** Opening Exercise inputs block **

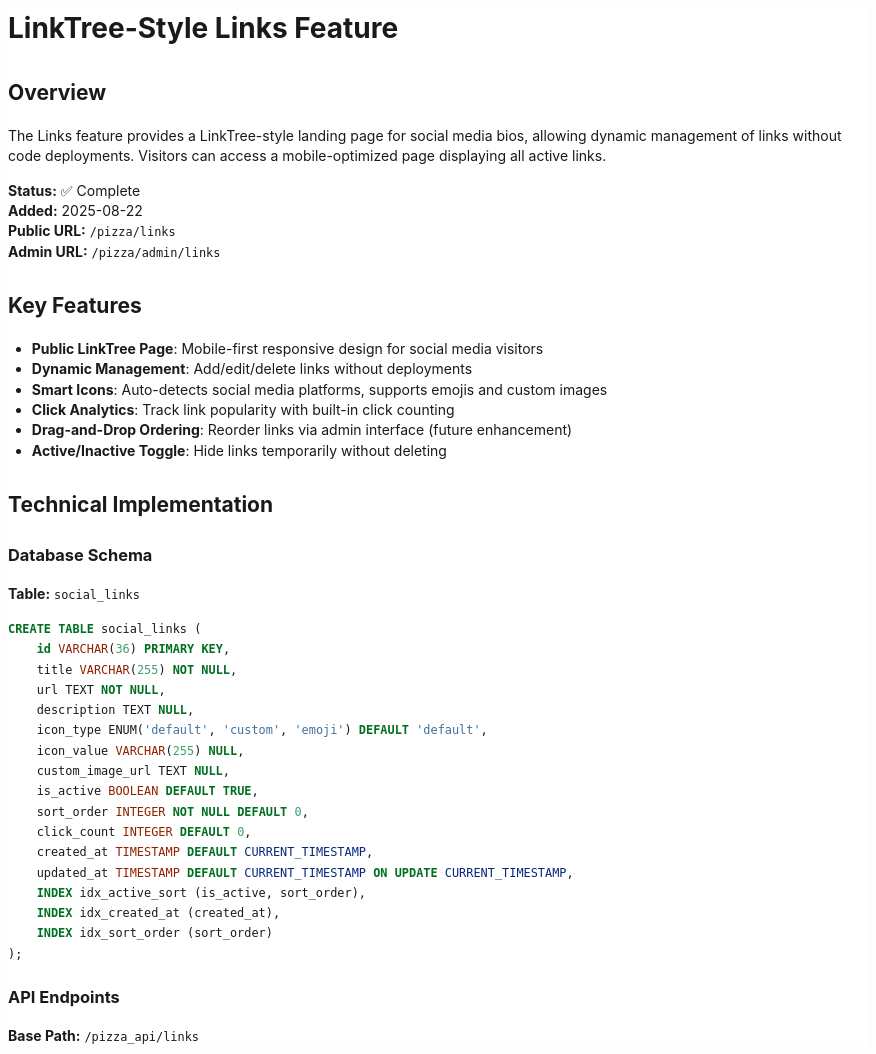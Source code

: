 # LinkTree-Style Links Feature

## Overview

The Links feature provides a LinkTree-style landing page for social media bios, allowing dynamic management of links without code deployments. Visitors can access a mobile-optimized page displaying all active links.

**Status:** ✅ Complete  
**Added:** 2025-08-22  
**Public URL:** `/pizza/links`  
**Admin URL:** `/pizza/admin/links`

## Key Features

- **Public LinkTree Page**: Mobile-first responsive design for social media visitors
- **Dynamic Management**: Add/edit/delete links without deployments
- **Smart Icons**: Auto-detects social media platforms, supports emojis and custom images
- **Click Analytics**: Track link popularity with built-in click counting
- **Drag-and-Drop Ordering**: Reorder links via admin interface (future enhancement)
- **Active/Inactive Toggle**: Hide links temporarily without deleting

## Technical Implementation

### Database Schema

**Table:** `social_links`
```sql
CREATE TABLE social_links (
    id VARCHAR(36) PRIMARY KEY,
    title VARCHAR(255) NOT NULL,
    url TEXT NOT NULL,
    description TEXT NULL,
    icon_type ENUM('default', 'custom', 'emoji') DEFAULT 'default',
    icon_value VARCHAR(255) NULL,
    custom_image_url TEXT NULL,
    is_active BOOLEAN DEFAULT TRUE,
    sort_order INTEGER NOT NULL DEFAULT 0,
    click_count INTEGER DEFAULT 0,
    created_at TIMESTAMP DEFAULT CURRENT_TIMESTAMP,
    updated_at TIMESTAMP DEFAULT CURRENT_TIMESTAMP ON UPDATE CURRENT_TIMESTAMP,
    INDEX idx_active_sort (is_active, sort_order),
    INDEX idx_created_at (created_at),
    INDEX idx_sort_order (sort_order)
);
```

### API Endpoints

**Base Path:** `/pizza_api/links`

** Closing Exercise inputs block **
** Opening Exercise inputs block **

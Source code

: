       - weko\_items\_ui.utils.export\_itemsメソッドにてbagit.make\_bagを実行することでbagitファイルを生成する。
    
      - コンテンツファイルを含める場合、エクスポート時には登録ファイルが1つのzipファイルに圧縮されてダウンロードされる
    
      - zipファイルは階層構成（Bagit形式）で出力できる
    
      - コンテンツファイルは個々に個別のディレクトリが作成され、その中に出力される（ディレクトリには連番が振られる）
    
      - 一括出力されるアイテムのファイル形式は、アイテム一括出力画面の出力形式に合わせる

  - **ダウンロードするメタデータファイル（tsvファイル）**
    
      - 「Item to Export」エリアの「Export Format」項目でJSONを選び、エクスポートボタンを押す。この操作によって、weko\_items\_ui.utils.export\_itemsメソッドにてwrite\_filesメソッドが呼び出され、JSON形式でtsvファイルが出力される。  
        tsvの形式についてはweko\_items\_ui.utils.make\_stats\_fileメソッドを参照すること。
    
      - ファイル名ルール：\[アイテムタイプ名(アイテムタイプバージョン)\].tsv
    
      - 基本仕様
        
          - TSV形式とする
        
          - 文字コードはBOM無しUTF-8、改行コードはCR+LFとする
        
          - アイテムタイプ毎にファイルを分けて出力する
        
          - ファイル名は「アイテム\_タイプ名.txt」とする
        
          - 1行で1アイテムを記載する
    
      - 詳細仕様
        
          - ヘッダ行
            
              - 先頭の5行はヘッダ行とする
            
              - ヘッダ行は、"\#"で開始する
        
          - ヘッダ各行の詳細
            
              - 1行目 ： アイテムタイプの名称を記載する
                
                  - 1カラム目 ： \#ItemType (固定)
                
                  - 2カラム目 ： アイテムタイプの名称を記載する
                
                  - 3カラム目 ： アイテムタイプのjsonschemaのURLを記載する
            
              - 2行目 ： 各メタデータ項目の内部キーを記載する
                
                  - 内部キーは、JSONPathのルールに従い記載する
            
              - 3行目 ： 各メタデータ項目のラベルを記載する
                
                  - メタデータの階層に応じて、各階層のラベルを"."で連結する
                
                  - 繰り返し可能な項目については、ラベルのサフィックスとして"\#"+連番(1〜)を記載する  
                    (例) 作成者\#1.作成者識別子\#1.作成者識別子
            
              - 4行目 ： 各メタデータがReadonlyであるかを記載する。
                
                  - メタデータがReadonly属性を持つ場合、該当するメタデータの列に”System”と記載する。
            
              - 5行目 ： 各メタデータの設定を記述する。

** Closing Exercise inputs block **

**Problem description**: Find each line above with the string "export", then report how many there are. Write only the number.

**Output of the task**: 2